■ **Your task**: Every line of the listing below should be written out exactly, minus its pictures.

■ **The data**:
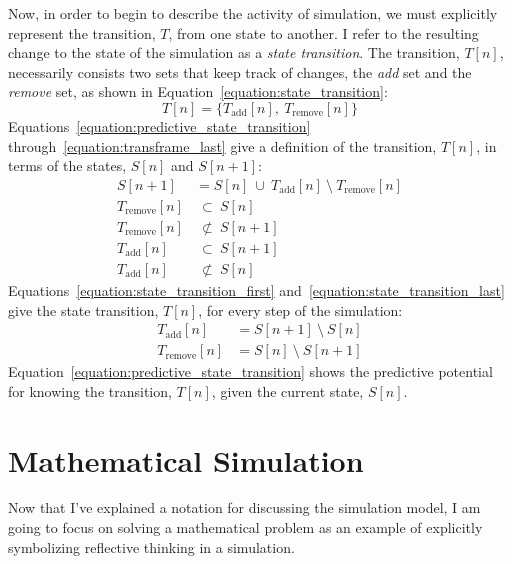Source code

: Now, in order to begin to describe the activity of simulation, we must
explicitly represent the transition, $T$, from one state to another.
I refer to the resulting change to the state of the simulation as a
\emph{state transition}.  The transition, $T[n]$, necessarily consists
two sets that keep track of changes, the \emph{add} set and the
\emph{remove} set, as shown in
Equation~\ref{equation:state_transition}:
\begin{equation}
\label{equation:state_transition}
T[n] = \{T_\text{add}[n], ~T_\text{remove}[n]\}
\end{equation}
Equations~\ref{equation:predictive_state_transition}
through~\ref{equation:transframe_last} give a definition of the
transition, $T[n]$, in terms of the states, $S[n]$ and $S[n+1]$:
\begin{align}
\label{equation:predictive_state_transition}
                    S[n+1] & = S[n] ~{\cup}~ T_\text{add}[n] ~{\setminus}~ T_\text{remove}[n] \\
         T_\text{remove}[n] & ~{\subset}~ S[n] \\
         T_\text{remove}[n] & ~{\not\subset}~ S[n+1] \\
            T_\text{add}[n] & ~{\subset}~ S[n+1] \\
\label{equation:transframe_last}
            T_\text{add}[n] & ~{\not\subset}~ S[n]
\end{align}
Equations~\ref{equation:state_transition_first}
and~\ref{equation:state_transition_last} give the state transition,
$T[n]$, for every step of the simulation:
\begin{align}
  \label{equation:state_transition_first}
     T_\text{add}[n] &= S[n+1] ~{\setminus}~ S[n] \\
  \label{equation:state_transition_last}
  T_\text{remove}[n] &= S[n]   ~{\setminus}~ S[n+1]
\end{align}
Equation~\ref{equation:predictive_state_transition} shows the
predictive potential for knowing the transition, $T[n]$, given the
current state, $S[n]$.

\section{Mathematical Simulation}

Now that I've explained a notation for discussing the simulation
model, I am going to focus on solving a mathematical problem as an
example of explicitly symbolizing reflective thinking in a simulation.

■ **Solution for this exercise**:
Source code

: Now, in order to begin to describe the activity of simulation, we must
explicitly represent the transition, $T$, from one state to another.
I refer to the resulting change to the state of the simulation as a
\emph{state transition}.  The transition, $T[n]$, necessarily consists
two sets that keep track of changes, the \emph{add} set and the
\emph{remove} set, as shown in
Equation~\ref{equation:state_transition}:
\begin{equation}
\label{equation:state_transition}
T[n] = \{T_\text{add}[n], ~T_\text{remove}[n]\}
\end{equation}
Equations~\ref{equation:predictive_state_transition}
through~\ref{equation:transframe_last} give a definition of the
transition, $T[n]$, in terms of the states, $S[n]$ and $S[n+1]$:
\begin{align}
\label{equation:predictive_state_transition}
                    S[n+1] & = S[n] ~{\cup}~ T_\text{add}[n] ~{\setminus}~ T_\text{remove}[n] \\
         T_\text{remove}[n] & ~{\subset}~ S[n] \\
         T_\text{remove}[n] & ~{\not\subset}~ S[n+1] \\
            T_\text{add}[n] & ~{\subset}~ S[n+1] \\
\label{equation:transframe_last}
            T_\text{add}[n] & ~{\not\subset}~ S[n]
\end{align}
Equations~\ref{equation:state_transition_first}
and~\ref{equation:state_transition_last} give the state transition,
$T[n]$, for every step of the simulation:
\begin{align}
  \label{equation:state_transition_first}
     T_\text{add}[n] &= S[n+1] ~{\setminus}~ S[n] \\
  \label{equation:state_transition_last}
  T_\text{remove}[n] &= S[n]   ~{\setminus}~ S[n+1]
\end{align}
Equation~\ref{equation:predictive_state_transition} shows the
predictive potential for knowing the transition, $T[n]$, given the
current state, $S[n]$.

\section{Mathematical Simulation}

Now that I've explained a notation for discussing the simulation
model, I am going to focus on solving a mathematical problem as an
example of explicitly symbolizing reflective thinking in a simulation.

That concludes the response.